Aber wie passt dies zu den bisher leider nur in Kopien vorliegenden Urkunden,
die eine rege Gründungsaktivität schon im Jahre 1863, also bereits sieben Jahre
früher, beurkundet? Wir lesen, verfasst in wunderschöner Kanzleischrift, dass in
den sechziger Jahren des 19. Jahrhunderts eine konstante Sängerschar sich regelmäßig
zum Chorgesang zusammenfand und den unbedingten Willen zur Vereinsgründung
hatte. Es waren Bürger mit ehrbaren Berufen, die eine Vereinsgründung
erstrebten. Der Zeit entsprechend wurde damals ausnahmslos in Schriftstücken
jeweils der Beruf hinzugefügt.

Es wurde noch im Jahre 1863 ein Statut mit allen erforderlichen Bestimmungen
entworfen (Abb.: 3), die auch heute noch mit wenigen Abstrichen Geltung haben
könnte und der Obrigkeit vorgelegt. Es fanden ab dann nicht nur Gesangsproben,
sondern auch schon diverse Vergnügungsveranstaltungen in den örtlichen Gaststätten
statt („... im Hirschwirtshause..").

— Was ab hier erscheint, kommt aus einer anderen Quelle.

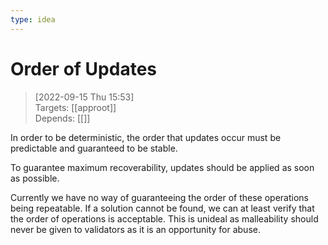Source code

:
 ```yaml
---
type: idea
---
```

# Order of Updates

> [2022-09-15 Thu 15:53] <br/>
> Targets: [[approot]] <br/>
> Depends: [[]]

In order to be deterministic, the order that updates occur must be predictable and guaranteed to be stable.

To guarantee maximum recoverability, updates should be applied as soon as possible.

Currently we have no way of guaranteeing the order of these operations being repeatable.  If a solution cannot be found, we can at least verify that the order of operations is acceptable.  This is unideal as malleability should never be given to validators as it is an opportunity for abuse.
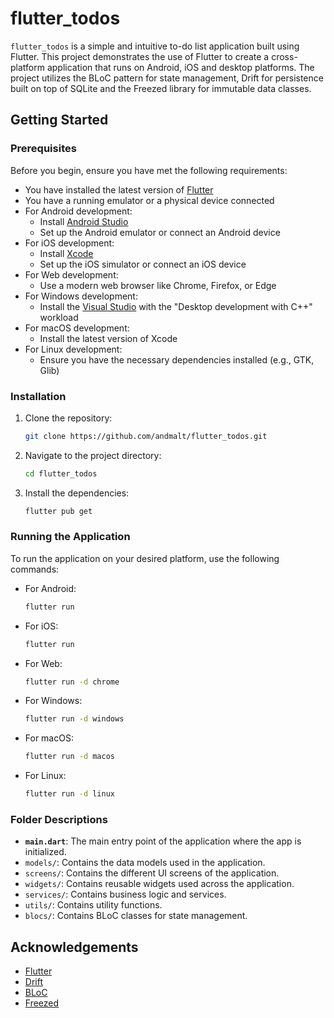 # flutter_todos

`flutter_todos` is a simple and intuitive to-do list application built using Flutter. This project demonstrates the use of Flutter to create a cross-platform application that runs on Android, iOS and desktop platforms. The project utilizes the BLoC pattern for state management, Drift for persistence built on top of SQLite and the Freezed library for immutable data classes.

## Getting Started

### Prerequisites

Before you begin, ensure you have met the following requirements:

- You have installed the latest version of [Flutter](https://flutter.dev/docs/get-started/install)
- You have a running emulator or a physical device connected
- For Android development:
  - Install [Android Studio](https://developer.android.com/studio)
  - Set up the Android emulator or connect an Android device
- For iOS development:
  - Install [Xcode](https://developer.apple.com/xcode/)
  - Set up the iOS simulator or connect an iOS device
- For Web development:
  - Use a modern web browser like Chrome, Firefox, or Edge
- For Windows development:
  - Install the [Visual Studio](https://visualstudio.microsoft.com/) with the "Desktop development with C++" workload
- For macOS development:
  - Install the latest version of Xcode
- For Linux development:
  - Ensure you have the necessary dependencies installed (e.g., GTK, Glib)


### Installation

1. Clone the repository:
    ```sh
    git clone https://github.com/andmalt/flutter_todos.git
    ```
2. Navigate to the project directory:
    ```sh
    cd flutter_todos
    ```
3. Install the dependencies:
    ```sh
    flutter pub get
    ```

### Running the Application

To run the application on your desired platform, use the following commands:

- For Android:
    ```sh
    flutter run
    ```
- For iOS:
    ```sh
    flutter run
    ```
- For Web:
    ```sh
    flutter run -d chrome
    ```
- For Windows:
    ```sh
    flutter run -d windows
    ```
- For macOS:
    ```sh
    flutter run -d macos
    ```
- For Linux:
    ```sh
    flutter run -d linux
    ```

### Folder Descriptions

- **`main.dart`**: The main entry point of the application where the app is initialized.
- `models/`: Contains the data models used in the application.
- `screens/`: Contains the different UI screens of the application.
- `widgets/`: Contains reusable widgets used across the application.
- `services/`: Contains business logic and services.
- `utils/`: Contains utility functions.
- `blocs/`: Contains BLoC classes for state management.

## Acknowledgements

- [Flutter](https://flutter.dev/)
- [Drift](https://pub.dev/packages/drift)
- [BLoC](https://bloclibrary.dev/#/)
- [Freezed](https://pub.dev/packages/freezed)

Sowohl die Probenlokale wie auch die
Orte der „Vergnügungsveranstaltungen" waren aber jeweils zuvor „untertänigst"
der Obrigkeit zu melden.

Es finden sich aber, verteilt über Jahre, mehrere Schreiben an die Obrigkeit, die
die gewünschte Vereinsgründung zum Gegenstand hatten. Da fragt es sich schon,
weshalb es mindestens sieben Jahre dauern musste, bis der Verein dann endlich
das Jahr 1870 als sein Gründungsjahr bezeichnen durfte. Lesenswert aus dieser
„Gründungszeit" dürfte das Schreiben des damaligen Vorsitzenden Naudascher
im Jahre 1863 an die Obrigkeit sein. Es steht geschrieben:

„ Großhzgl Wohllöbliches Bezirksamt! Die Gründung eines Gesangvereines in
Kenzingen betref. Zur Ausbildung im Männergesang und zur geselligen Unterhaltung
hat sich dahier unterm 22 v. Mts ein Gesangverein gebildet, welcher seine
Probe vorläufig in dem hiesigen Schullokal abhaltet. Ich lege nun die entworfenen
von sämtlichen Mitgliedern genehmigten Statuten dieses Vereins zur gefälligen
Einsichtnahme im Anschluß vor. Kenzingen den 4 Februar 1863. Der Präsident
Herrn. Naudascher "

Was waren die möglichen Gründe für die sehr lange Wartezeit bis zur förmlichen
Anerkennung als Gesangverein? Vorläufig, bis eventuell weitere Quellen hierzu
erschlossen sind, darf spekuliert werden. Man weiß darum, dass die Ereignisse
der Revolution von 1848/1849 bei den Herrschenden ein tiefes Erschrecken
auslösten. Nach der Niederschlagung der Revolution überwachte die Obrigkeit
mit besonders kritischem Blick das allerorten Entstehen von Vereinigungen, die
es zuvor nicht gab. Erwähnt seien nur beispielhaft die zeitgleich entstehenden
Lesegesellschaften, zu denen vor kurzem unser Mitbürger Helmut Reiner einen
bemerkenswerten Artikel verfasste. Oder auch die Arbeiterunterstützungsvereine,
wovon wir in Kenzingen ja noch ein solch liebenswürdiges Exemplar haben, allerdings
mit späterem Entstehungsdatum (1881).